[[ Source material open ]]

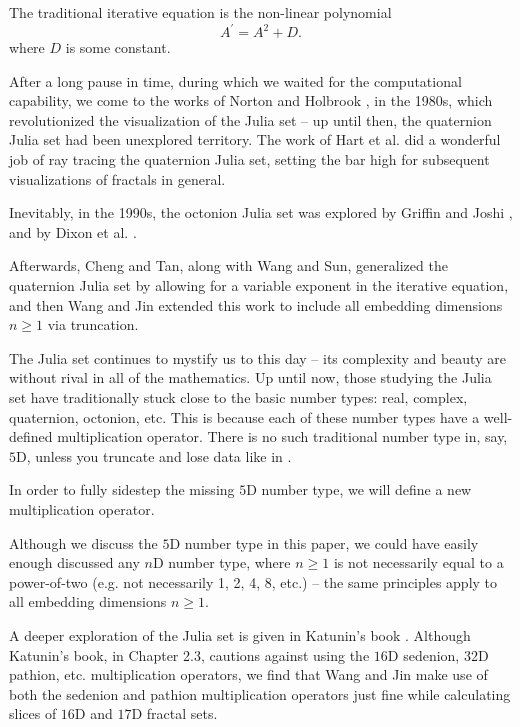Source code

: \documentclass[12pt]{article}
\begin{document}
The traditional iterative equation is the non-linear polynomial
\begin{equation}
A^{\prime} = A^2 + D.
\end{equation}
where $D$ is some constant.

After a long pause in time, during which we waited for the computational capability, we come to the works of Norton and Holbrook \cite{norton, holbrook}, in the 1980s, which revolutionized the visualization of the Julia set -- up until then, the quaternion Julia set had been unexplored territory.
The work of Hart et al. \cite{hart} did a wonderful job of ray tracing the quaternion Julia set, setting the bar high for subsequent visualizations of fractals in general.

Inevitably, in the 1990s, the octonion Julia set was explored by Griffin and Joshi \cite{griffin}, and by Dixon et al. \cite{dixon}.

Afterwards, Cheng and Tan, along with Wang and Sun, generalized the quaternion Julia set \cite{cheng, wang} by allowing for a variable exponent in the iterative equation, and then Wang and Jin extended this work \cite{wang2} to include all embedding dimensions $n \geq 1$ via truncation.

The Julia set continues to mystify us to this day -- its complexity and beauty are without rival in all of the mathematics.
Up until now, those studying the Julia set have traditionally stuck close to the basic number types: real, complex, quaternion, octonion, etc.
This is because each of these number types have a well-defined multiplication operator.
There is no such traditional number type in, say, $5$D, unless you truncate and lose data like in \cite{wang2}.

In order to fully sidestep the missing $5$D number type, we will define a new multiplication operator.

Although we discuss the $5$D number type in this paper, we could have easily enough discussed any $n$D number type, where $n \geq 1$ is not necessarily equal to a power-of-two (e.g. not necessarily 1, 2, 4, 8, etc.) -- the same principles apply to all embedding dimensions $n \geq 1$. 

A deeper exploration of the Julia set is given in Katunin's book \cite{katunin}.
Although Katunin's book, in Chapter 2.3, cautions against using the $16$D sedenion, $32$D pathion, etc. multiplication operators, we find that Wang and Jin \cite{wang2} make use of both the sedenion and pathion multiplication operators just fine while calculating slices of $16$D and $17$D fractal sets.
\end{document}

[[ Source material closed ]]

### [Assignment]
Write out exactly and only the lines that run from the start of the data above through the line containing "where $D$ is some constant.", leaving the pictures out.

### [Reply to the exercise]
Source code

: \documentclass[12pt]{article}
\begin{document}
The traditional iterative equation is the non-linear polynomial
\begin{equation}
A^{\prime} = A^2 + D.
\end{equation}
where $D$ is some constant.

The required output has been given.